* [Task instructions]: State, as a number alone, how many lines of the entries contain the word "root".

Pictures paired with source code:

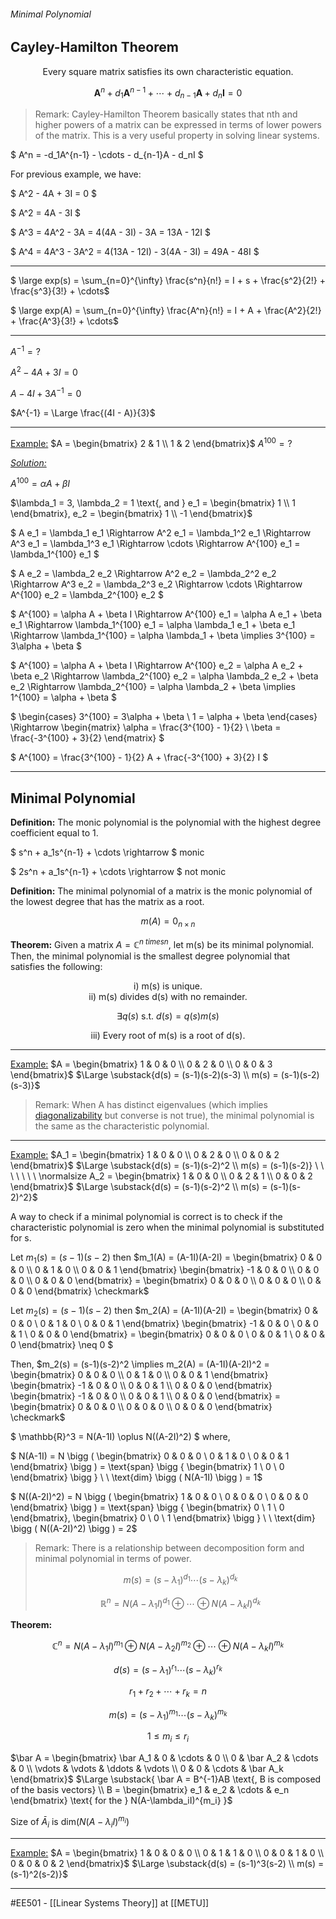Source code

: ###### Minimal Polynomial ######
## Cayley-Hamilton Theorem ##

<center>Every square matrix satisfies its own characteristic equation.</center>

$$ \mathbf{A}^n + d_1\mathbf{A}^{n-1} + \cdots + d_{n-1}\mathbf{A} + d_n\mathbf{I} = 0 $$

> Remark: Cayley-Hamilton Theorem basically states that nth and higher powers of a matrix can be expressed in terms of lower powers of the matrix. This is a very useful property in solving linear systems.

$ A^n = -d_1A^{n-1} - \cdots - d_{n-1}A - d_nI $

For previous example, we have:

$ A^2 - 4A + 3I = 0 $

$ A^2 = 4A - 3I $

$ A^3 = 4A^2 - 3A = 4(4A - 3I) - 3A = 13A - 12I $

$ A^4 = 4A^3 - 3A^2 = 4(13A - 12I) - 3(4A - 3I) = 49A - 48I $

--------------------------------------------------------------------------------------------------------------
$ \large exp(s) = \sum_{n=0}^{\infty} \frac{s^n}{n!} = I + s + \frac{s^2}{2!} + \frac{s^3}{3!} + \cdots$

$ \large exp(A) = \sum_{n=0}^{\infty} \frac{A^n}{n!} = I + A + \frac{A^2}{2!} + \frac{A^3}{3!} + \cdots$

--------------------------------------------------------------------------------------------------------------
$A^{-1} = ?$

$A^2 - 4A + 3I = 0$

$A - 4I + 3A^{-1} = 0$

$A^{-1} = \Large \frac{(4I - A)}{3}$

--------------------------------------------------------------------------------------------------------------
<ins>Example:</ins> $A = \begin{bmatrix} 2 & 1 \\ 1 & 2 \end{bmatrix}$ $A^{100}=?$

_<ins>Solution:</ins>_ 

$A^{100} = \alpha A + \beta I$

$\lambda_1 = 3, \lambda_2 = 1 \text{, and } e_1 = \begin{bmatrix} 1 \\ 1 \end{bmatrix}, e_2 = \begin{bmatrix} 1 \\ -1 \end{bmatrix}$ 

$ A e_1 = \lambda_1 e_1 \Rightarrow A^2 e_1 = \lambda_1^2 e_1 \Rightarrow A^3 e_1 = \lambda_1^3 e_1 \Rightarrow \cdots \Rightarrow A^{100} e_1 = \lambda_1^{100} e_1 $

$ A e_2 = \lambda_2 e_2 \Rightarrow A^2 e_2 = \lambda_2^2 e_2 \Rightarrow A^3 e_2 = \lambda_2^3 e_2 \Rightarrow \cdots \Rightarrow A^{100} e_2 = \lambda_2^{100} e_2 $

$ A^{100} = \alpha A + \beta I \Rightarrow A^{100} e_1 = \alpha A e_1 + \beta e_1 \Rightarrow \lambda_1^{100} e_1 = \alpha \lambda_1 e_1 + \beta e_1 \Rightarrow \lambda_1^{100} = \alpha \lambda_1 + \beta \implies 3^{100} = 3\alpha + \beta $

$ A^{100} = \alpha A + \beta I \Rightarrow A^{100} e_2 = \alpha A e_2 + \beta e_2 \Rightarrow \lambda_2^{100} e_2 = \alpha \lambda_2 e_2 + \beta e_2 \Rightarrow \lambda_2^{100} = \alpha \lambda_2 + \beta \implies 1^{100} = \alpha + \beta $

$ \begin{cases} 3^{100} = 3\alpha + \beta \\ 1 = \alpha + \beta \end{cases} \Rightarrow  \begin{matrix} \alpha = \frac{3^{100} - 1}{2} \\ \beta = \frac{-3^{100} + 3}{2} \end{matrix}  $

$ A^{100} = \frac{3^{100} - 1}{2} A + \frac{-3^{100} + 3}{2} I $

--------------------------------------------------------------------------------------------------------------
## Minimal Polynomial ##

**Definition:** The monic polynomial is the polynomial with the highest degree coefficient equal to 1.

$ s^n + a_1s^{n-1} + \cdots \rightarrow $ monic

$ 2s^n + a_1s^{n-1} + \cdots \rightarrow $ not monic


**Definition:** The minimal polynomial of a matrix is the monic polynomial of the lowest degree that has the matrix as a root.

$$m(A) = 0_{n \times n}$$

**Theorem:** Given a matrix $A = \mathbb{C}^{n \ times n}$, let m(s) be its minimal polynomial. Then, the minimal polynomial is the smallest degree polynomial that satisfies the following:

<center>i) m(s) is unique. </center>

<center>ii) m(s) divides d(s) with no remainder. </center>

$$ \exists q(s)  \text{ s.t. } d(s) = q(s)m(s) $$

<center>iii) Every root of m(s) is a root of d(s). </center>


--------------------------------------------------------------------------------------------------------------
<ins>Example:</ins> $A = \begin{bmatrix} 1 & 0 & 0 \\ 0 & 2 & 0 \\ 0 & 0 & 3 \end{bmatrix}$ $\Large \substack{d(s) = (s-1)(s-2)(s-3) \\ m(s) = (s-1)(s-2)(s-3)}$

> Remark: When A has distinct eigenvalues (which implies [diagonalizability](https://en.wikipedia.org/wiki/Diagonalizable_matrix) but converse is not true), the minimal polynomial is the same as the characteristic polynomial.

--------------------------------------------------------------------------------------------------------------
<ins>Example:</ins> $A_1 = \begin{bmatrix} 1 & 0 & 0 \\ 0 & 2 & 0 \\ 0 & 0 & 2 \end{bmatrix}$ $\Large \substack{d(s) = (s-1)(s-2)^2 \\ m(s) = (s-1)(s-2)} \ \ \ \ \ \ \  \normalsize A_2 = \begin{bmatrix} 1 & 0 & 0 \\ 0 & 2 & 1 \\ 0 & 0 & 2 \end{bmatrix}$ $\Large \substack{d(s) = (s-1)(s-2)^2 \\ m(s) = (s-1)(s-2)^2}$

A way to check if a minimal polynomial is correct is to check if the characteristic polynomial is zero when the minimal polynomial is substituted for s.

Let $m_1(s) = (s-1)(s-2)$ then $m_1(A) = (A-1I)(A-2I) = \begin{bmatrix} 0 & 0 & 0 \\ 0 & 1 & 0 \\ 0 & 0 & 1 \end{bmatrix} \begin{bmatrix} -1 & 0 & 0 \\ 0 & 0 & 0 \\ 0 & 0 & 0 \end{bmatrix} = \begin{bmatrix} 0 & 0 & 0 \\ 0 & 0 & 0 \\ 0 & 0 & 0 \end{bmatrix} \checkmark$

Let $m_2(s) = (s-1)(s-2)$ then $m_2(A) = (A-1I)(A-2I) = \begin{bmatrix} 0 & 0 & 0 \\ 0 & 1 & 0 \\ 0 & 0 & 1 \end{bmatrix} \begin{bmatrix} -1 & 0 & 0 \\ 0 & 0 & 1 \\ 0 & 0 & 0 \end{bmatrix} = \begin{bmatrix} 0 & 0 & 0 \\ 0 & 0 & 1 \\ 0 & 0 & 0 \end{bmatrix} \neq 0 $

Then, $m_2(s) = (s-1)(s-2)^2 \implies m_2(A) = (A-1I)(A-2I)^2 = \begin{bmatrix} 0 & 0 & 0 \\ 0 & 1 & 0 \\ 0 & 0 & 1 \end{bmatrix} \begin{bmatrix} -1 & 0 & 0 \\ 0 & 0 & 1 \\ 0 & 0 & 0 \end{bmatrix} \begin{bmatrix} -1 & 0 & 0 \\ 0 & 0 & 1 \\ 0 & 0 & 0 \end{bmatrix} = \begin{bmatrix} 0 & 0 & 0 \\ 0 & 0 & 0 \\ 0 & 0 & 0 \end{bmatrix} \checkmark$

$ \mathbb{R}^3 = N(A-1I) \oplus N((A-2I)^2) $ where,

$ N(A-1I) = N \bigg ( \begin{bmatrix} 0 & 0 & 0 \\ 0 & 1 & 0 \\ 0 & 0 & 1 \end{bmatrix} \bigg ) = \text{span} \bigg \{ \begin{bmatrix} 1 \\ 0 \\ 0 \end{bmatrix} \bigg \} \ \ \text{dim} \bigg ( N(A-1I) \bigg ) = 1$

$ N((A-2I)^2) = N \bigg ( \begin{bmatrix} 1 & 0 & 0 \\ 0 & 0 & 0 \\ 0 & 0 & 0 \end{bmatrix} \bigg ) = \text{span} \bigg \{ \begin{bmatrix} 0 \\ 1 \\ 0 \end{bmatrix}, \begin{bmatrix} 0 \\ 0 \\ 1 \end{bmatrix} \bigg \} \ \ \text{dim} \bigg ( N((A-2I)^2) \bigg ) = 2$


> Remark: There is a relationship between decomposition form and minimal polynomial in terms of power.
>
>$$ m(s) = (s-\lambda_1)^{d_1} \cdots (s-\lambda_k)^{d_k} $$
>
>$$ \mathbb{R}^n = N(A-\lambda_1I)^{d_1} \oplus \cdots \oplus N(A-\lambda_kI)^{d_k} $$

**Theorem:**

$$\mathbb{C}^n = N(A-\lambda_1I)^{m_1} \oplus N(A-\lambda_2I)^{m_2} \oplus \cdots \oplus N(A-\lambda_kI)^{m_k}$$

$$d(s) = (s-\lambda_1)^{r_1} \cdots (s-\lambda_k)^{r_k}$$

$$r_1 + r_2 + \cdots + r_k = n$$

$$m(s) = (s-\lambda_1)^{m_1} \cdots (s-\lambda_k)^{m_k}$$

$$1 \leq m_i \leq r_i $$

$\bar A = \begin{bmatrix} \bar A_1 & 0 & \cdots & 0 \\ 0 & \bar A_2 & \cdots & 0 \\ \vdots & \vdots & \ddots & \vdots \\ 0 & 0 & \cdots & \bar A_k \end{bmatrix}$ $\Large \substack{ \bar A = B^{-1}AB \text{,  B is composed of the basis vectors} \\ B = \begin{bmatrix} e_1 & e_2 & \cdots & e_n \end{bmatrix} \text{  for the  } N(A-\lambda_iI)^{m_i} }$

Size of $\bar A_i$ is $\text{dim} \bigg ( N(A-\lambda_iI)^{m_i} \bigg )$

--------------------------------------------------------------------------------------------------------------
<ins>Example:</ins> $A = \begin{bmatrix} 1 & 0 & 0 & 0 \\ 0 & 1 & 1 & 0 \\ 0 & 0 & 1 & 0 \\ 0 & 0 & 0 & 2 \end{bmatrix}$ $\Large \substack{d(s) = (s-1)^3(s-2) \\ m(s) = (s-1)^2(s-2)}$

--------------------------------------------------------------------------------------------------------------
#EE501 - [[Linear Systems Theory]] at [[METU]]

* [Solution]: 2